Starting point is 00:02:06 Dear Stuart, he writes, I was out in the garage a few weeks back, beginning the fall changeover, moving bikes, skateboards, and swimming gear into the basement while dusting off skis, skates, and sleds, all in anticipation of an Ottawa winter. It's a chore that I enjoy. It emphasizes the clarity of the seasons in Canada. As I often do when doing my chores, I was listening to CBC.

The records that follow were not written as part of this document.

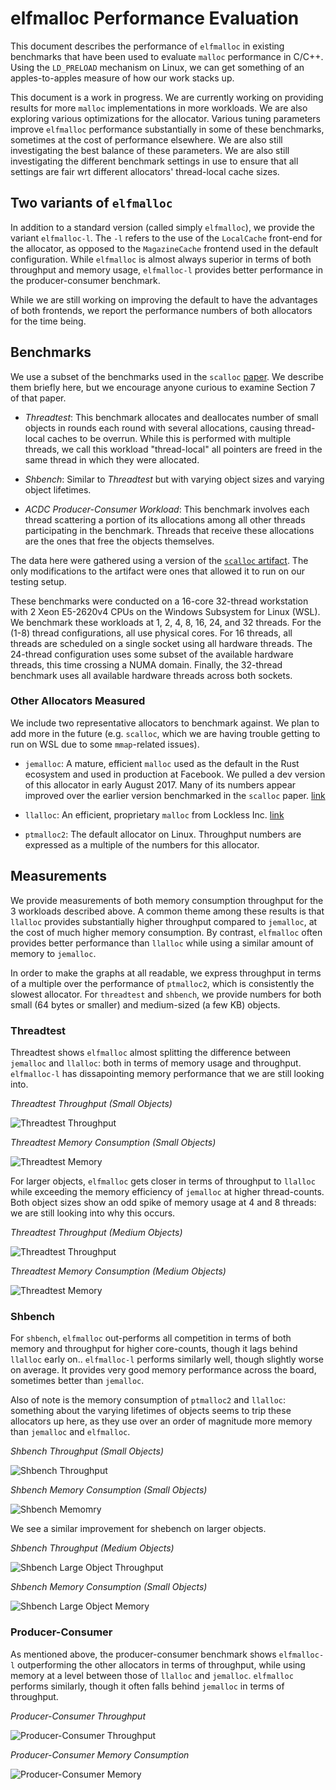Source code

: <!-- Copyright 2017 the authors. See the 'Copyright and license' section of the README.md file at the top-level directory of this repository.

Licensed under the Apache License, Version 2.0 (the LICENSE file). This file may not be copied, modified, or distributed except according to those terms. -->

# elfmalloc Performance Evaluation

This document describes the performance of `elfmalloc` in existing benchmarks
that have been used to evaluate `malloc` performance in C/C++. Using the
`LD_PRELOAD` mechanism on Linux, we can get something of an apples-to-apples
measure of how our work stacks up.

This document is a work in progress. We are currently working on providing
results for more `malloc` implementations in more workloads. We are also
exploring various optimizations for the allocator. Various tuning parameters
improve `elfmalloc` performance substantially in some of these benchmarks,
sometimes at the cost of performance elsewhere. We are also still investigating
the best balance of these parameters. We are also still investigating the
different benchmark settings in use to ensure that all settings are fair wrt
different allocators' thread-local cache sizes.

## Two variants of `elfmalloc`

In addition to a standard version (called simply `elfmalloc`), we provide the
variant `elfmalloc-l`. The `-l` refers to the use of the `LocalCache` front-end
for the allocator, as opposed to the `MagazineCache` frontend used in the
default configuration. While `elfmalloc` is almost always superior in terms of
both throughput and memory usage, `elfmalloc-l` provides better performance in
the producer-consumer benchmark.

While we are still working on improving the default to have the advantages of
both frontends, we report the performance numbers of both allocators for the
time being.

## Benchmarks

We use a subset of the benchmarks used in the `scalloc`
[paper](https://arxiv.org/pdf/1503.09006.pdf). We describe them briefly
here, but we encourage anyone curious to examine Section 7 of that paper.

  * *Threadtest*: This benchmark allocates and deallocates number of
    small objects in rounds each round with several allocations, causing
    thread-local caches to be overrun. While this is performed with
    multiple threads, we call this workload "thread-local" all pointers
    are freed in the same thread in which they were allocated.

  * *Shbench*: Similar to *Threadtest* but with varying object sizes and
    varying object lifetimes.

  * *ACDC Producer-Consumer Workload*: This benchmark involves each
    thread scattering a portion of its allocations among all other threads
    participating in the benchmark. Threads that receive these allocations
    are the ones that free the objects themselves.

The data here were gathered using a version of the [`scalloc`
artifact](https://github.com/cksystemsgroup/scalloc-artifact).  The only
modifications to the artifact were ones that allowed it to run on our testing
setup.

These benchmarks were conducted on a 16-core 32-thread workstation with 2 Xeon
E5-2620v4 CPUs on the Windows Subsystem for Linux (WSL). We benchmark these
workloads at 1, 2, 4, 8, 16, 24, and 32 threads. For the (1-8) thread
configurations, all use physical cores. For 16 threads, all threads are
scheduled on a single socket using all hardware threads. The 24-thread
configuration uses some subset of the available hardware threads, this time
crossing a NUMA domain.  Finally, the 32-thread benchmark uses all available
hardware threads across both sockets.

### Other Allocators Measured

We include two representative allocators to benchmark against. We plan
to add more in the future (e.g. `scalloc`, which we are having trouble
getting to run on WSL due to some `mmap`-related issues).

  * `jemalloc`: A mature, efficient `malloc` used as the default in the
    Rust ecosystem and used in production at Facebook. We pulled a dev
    version of this allocator in early August 2017. Many of its numbers
    appear improved over the earlier version benchmarked in the `scalloc`
    paper. [link](https://github.com/jemalloc/jemalloc)

  * `llalloc`: An efficient, proprietary `malloc` from Lockless Inc.
    [link](https://locklessinc.com/)

  * `ptmalloc2`: The default allocator on Linux. Throughput numbers are
    expressed as a multiple of the numbers for this allocator.

## Measurements

We provide measurements of both memory consumption throughput for the 3
workloads described above. A common theme among these results is that `llalloc`
provides substantially higher throughput compared to `jemalloc`, at the cost of
much higher memory consumption. By contrast, `elfmalloc` often provides better
performance than `llalloc` while using a similar amount of memory to `jemalloc`.

In order to make the graphs at all readable, we express throughput in terms of a
multiple over the performance of `ptmalloc2`, which is consistently the slowest
allocator. For `threadtest` and `shbench`, we provide numbers for both small (64
bytes or smaller) and medium-sized (a few KB) objects.

### Threadtest

Threadtest shows `elfmalloc` almost splitting the difference between `jemalloc`
and `llalloc`: both in terms of memory usage and throughput. `elfmalloc-l` has
dissapointing memory performance that we are still looking into.

*Threadtest Throughput (Small Objects)*

![Threadtest Throughput](elfmalloc-data/threadtest-small-tp.png?raw=true)

*Threadtest Memory Consumption (Small Objects)*

![Threadtest Memory](elfmalloc-data/threadtest-small-mem.png?raw=true)

For larger objects, `elfmalloc` gets closer in terms of throughput to `llalloc`
while exceeding the memory efficiency of `jemalloc` at higher thread-counts.
Both object sizes show an odd spike of memory usage at 4 and 8 threads: we are
still looking into why this occurs.

*Threadtest Throughput (Medium Objects)*

![Threadtest Throughput](elfmalloc-data/threadtest-large-tp.png?raw=true)

*Threadtest Memory Consumption (Medium Objects)*

![Threadtest Memory](elfmalloc-data/threadtest-large-mem.png?raw=true)

### Shbench

For `shbench`, `elfmalloc` out-performs all competition in terms of both memory
and throughput for higher core-counts, though it lags behind `llalloc` early
on.. `elfmalloc-l` performs similarly well, though slightly worse on average.
It provides very good memory performance across the board, sometimes better
than `jemalloc`.

Also of note is the memory consumption of `ptmalloc2` and `llalloc`: something
about the varying lifetimes of objects seems to trip these allocators up here,
as they use over an order of magnitude more memory than `jemalloc` and
`elfmalloc`.

*Shbench Throughput (Small Objects)*

![Shbench Throughput](elfmalloc-data/shbench-small-tp.png?raw=true)

*Shbench Memory Consumption (Small Objects)*

![Shbench Memomry](elfmalloc-data/shbench-small-mem.png?raw=true)

We see a similar improvement for shebench on larger objects.

*Shbench Throughput (Medium Objects)*

![Shbench Large Object Throughput](elfmalloc-data/shbench-large-tp.png?raw=true)

*Shbench Memory Consumption (Small Objects)*

![Shbench Large Object Memory](elfmalloc-data/shbench-large-mem.png?raw=true)

### Producer-Consumer

As mentioned above, the producer-consumer benchmark shows `elfmalloc-l`
outperforming the other allocators in terms of throughput, while using memory
at a level between those of `llalloc` and `jemalloc`. `elfmalloc` performs
similarly, though it often falls behind `jemalloc` in terms of throughput.

*Producer-Consumer Throughput*

![Producer-Consumer Throughput](elfmalloc-data/prod-cons-tp.png?raw=true)

*Producer-Consumer Memory Consumption*

![Producer-Consumer Memory](elfmalloc-data/prod-cons-mem.png?raw=true)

Starting point is 00:02:36 The Vinyl Cafe was just starting. It was the show you recorded while you were in Ottawa, the nation's capital. You talked about your tour of Parliament, including your experiences in the magnificent parliamentary library, and your visit to the members' dining room. As a special treat, you were allowed to view the New Zealand room, a small, private dining room. You relayed the story of this room being lined with native New Zealand cowry timber, timber that was gifted to Canada by New Zealand after the old parliament burnt down in 1916. I was moved enough by this story to read it at a dinner I attended recently.
Starting point is 00:03:18 It was a dinner to introduce a visiting New Zealand MP to a number of her Canadian parliamentary colleagues. That dinner, appropriately enough, was held in the New Zealand room. The assembled group was collectively moved by your reflections, They provided the catalyst for a wonderful discussion on both the closeness of New Zealand-Canada ties and on the state of our respective democracies. I'm writing today because I'd like to add to this evolving story. You may not be aware that in 1921, the Canadian Parliament gifted some bird's-eye maple and walnut timber to New Zealand to reciprocate the gift of the cowrie lumber.

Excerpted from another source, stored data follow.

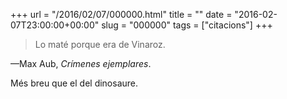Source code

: +++
url = "/2016/02/07/000000.html"
title = ""
date = "2016-02-07T23:00:00+00:00"
slug = "000000"
tags = ["citacions"]
+++

> Lo maté porque era de Vinaroz.

—Max Aub, *Crímenes ejemplares*.

Més breu que el del dinosaure.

Starting point is 00:04:02 The wood now lines the Speaker's Office in the Parliament buildings in Wellington, New Zealand. The room, I can report, glows with the warm colors of Canadian maple and walnut. The most recent addition to the story took place earlier last year, when New Zealand Prime Minister John Key, on an official visit to Canada, gifted Canada three contemporary prints by David Teyatta, a promising New Zealand artist. This new artwork was framed by David Monaghan, curator at the House of Commons. It now hangs in the New Zealand room. Kind regards, Andrew Needs, High Commissioner.

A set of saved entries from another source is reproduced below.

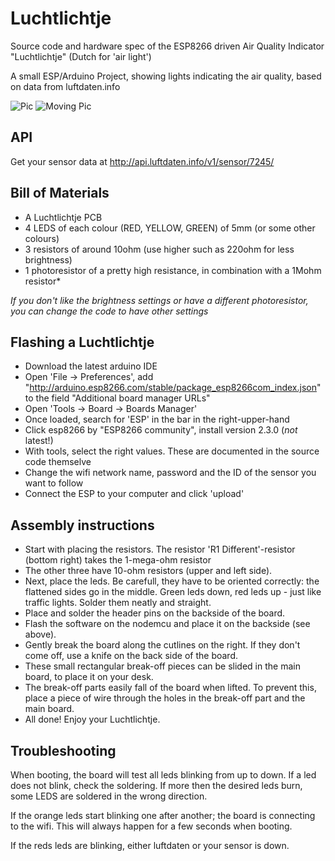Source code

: # Luchtlichtje

Source code and hardware spec of the ESP8266 driven Air Quality Indicator "Luchtlichtje" (Dutch for 'air light')

A small ESP/Arduino Project, showing lights indicating the air quality, based on data from luftdaten.info

![Pic](https://raw.githubusercontent.com/pietervdvn/Luchtlichtje/master/2018-06-09%2017.20.08.jpg)
![Moving Pic](https://raw.githubusercontent.com/pietervdvn/Luchtlichtje/master/2018-06-16%2023.11.13.gif)

## API

Get your sensor data at http://api.luftdaten.info/v1/sensor/7245/

## Bill of Materials

- A Luchtlichtje PCB
- 4 LEDS of each colour (RED, YELLOW, GREEN) of 5mm (or some other colours)
- 3 resistors of around 10ohm (use higher such as 220ohm for less brightness)
- 1 photoresistor of a pretty high resistance, in combination with a 1Mohm resistor*

*If you don't like the brightness settings or have a different photoresistor, you can change the code to have other settings*

## Flashing a Luchtlichtje

- Download the latest arduino IDE
- Open 'File -> Preferences', add "http://arduino.esp8266.com/stable/package_esp8266com_index.json" to the field "Additional board manager URLs"
- Open 'Tools -> Board -> Boards Manager'
- Once loaded, search for 'ESP' in the bar in the right-upper-hand
- Click esp8266 by "ESP8266 community", install version 2.3.0 (_not_ latest!)
- With tools, select the right values. These are documented in the source code themselve
- Change the wifi network name, password and the ID of the sensor you want to follow
- Connect the ESP to your computer and click 'upload'


## Assembly instructions

- Start with placing the resistors. The resistor 'R1 Different'-resistor (bottom right) takes the 1-mega-ohm resistor
- The other three have 10-ohm resistors (upper and left side).
- Next, place the leds. Be carefull, they have to be oriented correctly: the flattened sides go in the middle. Green leds down, red leds up - just like traffic lights. Solder them neatly and straight.
- Place and solder the header pins on the backside of the board.
- Flash the software on the nodemcu and place it on the backside (see above).
- Gently break the board along the cutlines on the right. If they don't come off, use a knife on the back side of the board.
- These small rectangular break-off pieces can be slided in the main board, to place it on your desk.
- The break-off parts easily fall of the board when lifted. To prevent this, place a piece of wire through the holes in the break-off part and the main board.
- All done! Enjoy your Luchtlichtje.


## Troubleshooting

When booting, the board will test all leds blinking from up to down.
If a led does not blink, check the soldering.
If more then the desired leds burn, some LEDS are soldered in the wrong direction.

If the orange leds start blinking one after another; the board is connecting to the wifi. This will always happen for a few seconds when booting.

If the reds leds are blinking, either luftdaten or your sensor is down.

Starting point is 00:04:47 I love that letter, and I love this continuing story of the New Zealand dining room. It's just a tiny room, tucked away on the top floor of the Canadian Parliament building, hardly more than an alcove, with space for maybe 12 at the table, and paneled in the exceptionally strong cowery wood that's unique to New Zealand. It's a tiny story about a tiny room, but the story touches me. Because I would put forward, it touches the possibility of something rare, not the warm and enduring affection that we know is possible between individuals, but something more difficult and in less supply.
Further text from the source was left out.